#### [EXERCISE BRIEF]
Tally every line in the entries below that holds "commands", then give only the total.

#### [DATASET CONTENT]
++++++++++
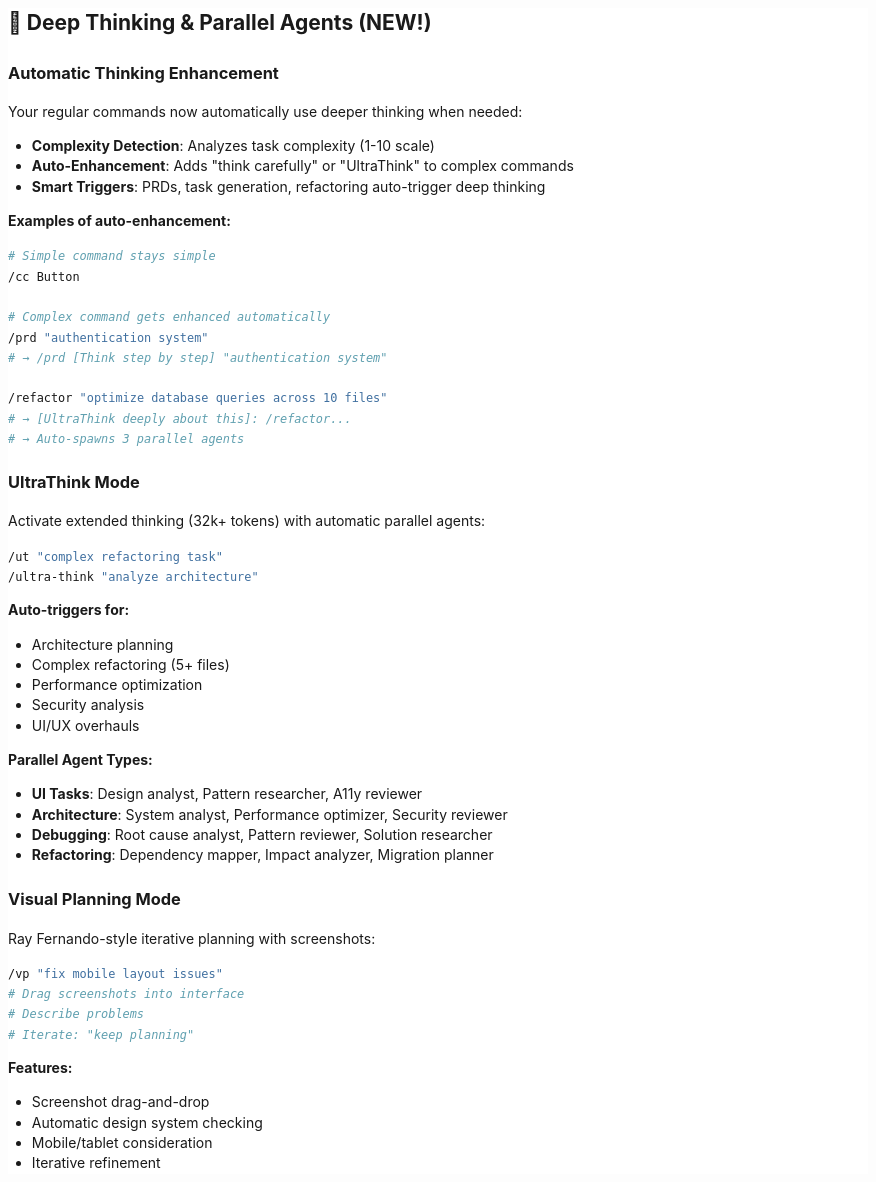 ## 🤖 Deep Thinking & Parallel Agents (NEW!)

### Automatic Thinking Enhancement
Your regular commands now automatically use deeper thinking when needed:
- **Complexity Detection**: Analyzes task complexity (1-10 scale)
- **Auto-Enhancement**: Adds "think carefully" or "UltraThink" to complex commands
- **Smart Triggers**: PRDs, task generation, refactoring auto-trigger deep thinking

**Examples of auto-enhancement:**
```bash
# Simple command stays simple
/cc Button

# Complex command gets enhanced automatically
/prd "authentication system"
# → /prd [Think step by step] "authentication system"

/refactor "optimize database queries across 10 files"
# → [UltraThink deeply about this]: /refactor...
# → Auto-spawns 3 parallel agents
```

### UltraThink Mode
Activate extended thinking (32k+ tokens) with automatic parallel agents:
```bash
/ut "complex refactoring task"
/ultra-think "analyze architecture"
```

**Auto-triggers for:**
- Architecture planning
- Complex refactoring (5+ files)
- Performance optimization
- Security analysis
- UI/UX overhauls

**Parallel Agent Types:**
- **UI Tasks**: Design analyst, Pattern researcher, A11y reviewer
- **Architecture**: System analyst, Performance optimizer, Security reviewer
- **Debugging**: Root cause analyst, Pattern reviewer, Solution researcher
- **Refactoring**: Dependency mapper, Impact analyzer, Migration planner

### Visual Planning Mode
Ray Fernando-style iterative planning with screenshots:
```bash
/vp "fix mobile layout issues"
# Drag screenshots into interface
# Describe problems
# Iterate: "keep planning"
```

**Features:**
- Screenshot drag-and-drop
- Automatic design system checking
- Mobile/tablet consideration
- Iterative refinement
++++++++++
#### [RESPONSE TO THIS TASK]
2